These roll out sugar cookies are soft, thick and my favorite to decorate for Christmas, Valentine's Day, Halloween or just a Tuesday! Whether you frost them with buttercream, royal icing or just add sprinkles you'll love the light almond flavor in every bite!

Almond sugar cookies frosted with buttercream frosting.
You can cut out and decorate these almond sugar cookies for any holiday or occasion!
Jump to:
  • Why You'll Love This Recipe
  • Ingredients Notes
  • How to Make Step by Step Recipe Instructions
  • Recipe FAQs and Expert Tips
  • Related Cookie Recipes
  • Favorite Almond Sugar Cookies Recipe

Why You'll Love This Recipe

  • Only 6 ingredients and taste better than classic sugar cookies!
  • This cookie can stand alone!

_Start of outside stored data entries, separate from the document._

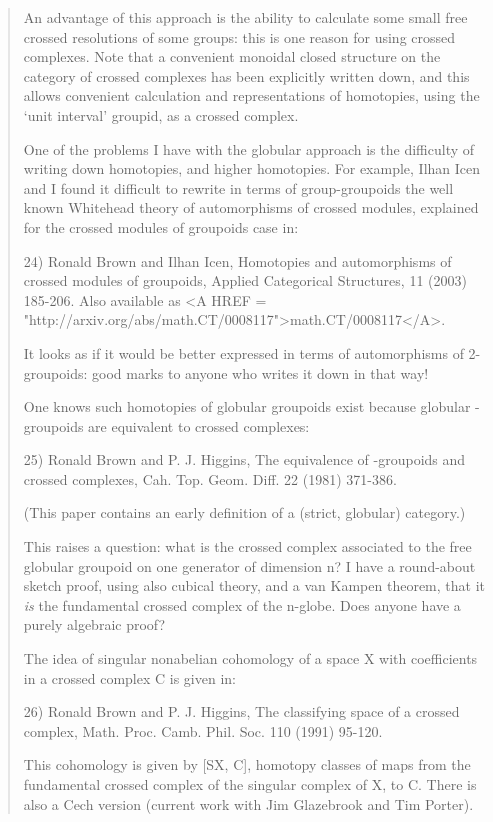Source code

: \begin{quote}
 An advantage of this approach is the ability to calculate some small
 free crossed resolutions of some groups: this is one reason for using
 crossed complexes.  Note that a convenient monoidal closed structure on
 the category of crossed complexes has been explicitly written down, and
 this allows convenient calculation and representations of homotopies,
 using the `unit interval' groupid, as a crossed complex.

 One of the problems I have with the globular approach is the difficulty
 of writing down homotopies, and higher homotopies.  For example, Ilhan
 Icen and I found it difficult to rewrite in terms of group-groupoids the
 well known Whitehead theory of automorphisms of crossed modules,
 explained for the crossed modules of groupoids case in:

24) 
Ronald Brown and Ilhan Icen, 
Homotopies and automorphisms of crossed modules
 of groupoids, Applied Categorical Structures, 11 (2003) 185-206.
 Also available as <A HREF = "http://arxiv.org/abs/math.CT/0008117">math.CT/0008117</A>.

 It looks as if it would be better expressed in terms of automorphisms of
 2-groupoids: good marks to anyone who writes it down in that way!

 One knows such homotopies of globular \infty  groupoids exist because
 globular \infty -groupoids are equivalent to crossed complexes:

25) 
Ronald Brown and P. J. Higgins, 
The equivalence of \infty -groupoids and
 crossed complexes, Cah. Top. Geom. Diff. 22 (1981) 371-386.

 (This paper contains an early definition of a (strict, globular)
 \infty  category.)

 This raises a question: what is the crossed complex associated to the
 free globular groupoid on one generator of dimension n?  I have a
 round-about sketch proof, using also cubical theory, and a van Kampen
 theorem, that it \emph{is} the fundamental crossed complex of the n-globe.
 Does anyone have a purely algebraic proof?
 
 The idea of singular nonabelian cohomology of a space X with
 coefficients in a crossed complex C is given in:

26) Ronald Brown and 
P. J. Higgins, The classifying space of a crossed complex,
 Math. Proc. Camb. Phil. Soc. 110 (1991) 95-120.

 This cohomology is given by [\Pi SX, C], homotopy classes of maps from
 the fundamental crossed complex of the singular complex of X, to C.
 There is also a Cech version (current work with Jim Glazebrook and Tim
 Porter).


\end{quote}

It's not dependent on frosting for flavor.
  • These are not too sweet and not the fall apart cakey kind of cookie.
  • I've made these cut-out sugar cookies for 25 years!!!
  • Roll out and cut these cookies for any holiday season like Christmas, Halloween, or Valentine's Day!

Ingredients Notes

  • Butter - do not substitute anything for the butter. Butter is important to the flavor of these cookies. If you were to sub, say margarine for the butter , your cookies would taste like margarine and I'm not gonna lie, it will not taste good. Both unsalted butter and salted butter work fine.
  • Powdered Sugar - please note that this cookie recipe calls for powdered sugar aka confectioners' sugar instead of granulated sugar. Granulated sugar making a crumbly, grainy dough and will not work for this recipe.
  • Extracts - Do you need both extracts? If you're out of vanilla, that's fine, but the almond extract is very important to this recipe. It was makes these sugar cookies more flavorful.
  • Flour - all purpose flour, never self rising flour.
  • Frosting - I frost my cookies with this Buttercream Frosting but you can frost them with Royal Frosting as well. If you don't want to frost them you can sprinkle sanding sugar or coarse sugar on the tops of the dough cut outs before baking. You will need to lightly press the sprinkles down to get them to stick to the cookies.
The six ingredients needed to make these sugar cookies.
What you'll need to make this recipe!

How to Make Step by Step Recipe Instructions

  • NOTE - This is an easy cookie dough to mix up.  The main differences between this sugar cookie recipe and most others is that I use powdered sugar aka confectioners' sugar instead of granulated sugar.  
  • NOTE - This cookie dough does need to refrigerate for at least an hour before rolling it out so make sure you plan for that.
  • NOTE - I've had a few people end up with crumbly dough. I've never been able to replicate the problem myself but thanks to a reader it's been suggested that perhaps some are firmly packing the flour in the measuring cup instead scooping without packing. In baking you NEVER firmly pack flour. See this article for how to properly measure flour for more information.
  • Cream the butter and the powdered sugar in a large bowl or in the bowl of a stand mixer fitted with a paddle attachment.
  • Add the eggs, vanilla and almond extracts to butter mixture.
Cream butter, sugar, eggs and vanilla.
Cream butter, sugar, eggs and vanilla.
  • Scrape down sides of the bowl and mix in the flour well.
  • The dough will be quite sticky at this point.
  • Put the cookie dough in a container, cover with plastic wrap and chill for an hour in the fridge.
  • Preheat oven to 375 degrees.
  • Line baking sheets with parchment paper or spraying them with non-stick cooking spray.
  • On a lightly floured surface roll out the cookie dough to about ¼ inch thick.
  • Cut out shaped with whatever cookie cutters you like.
  • Place them on the prepared cookie sheets with an inch of space in between each.
  • Bake in your preheated oven (375 degrees) for 8-10 minutes. Err on the side of less baking time for soft cookies.
  • The bottom edges of the cookies should lightly golden brown but the tops should not.
  • Cool the cookies on a wire rack before frosting.
  • Once cool frost cookies with desired frosting.
Add flour, chill, roll out and cut out shapes.
Cut out dough into any shapes for any holiday!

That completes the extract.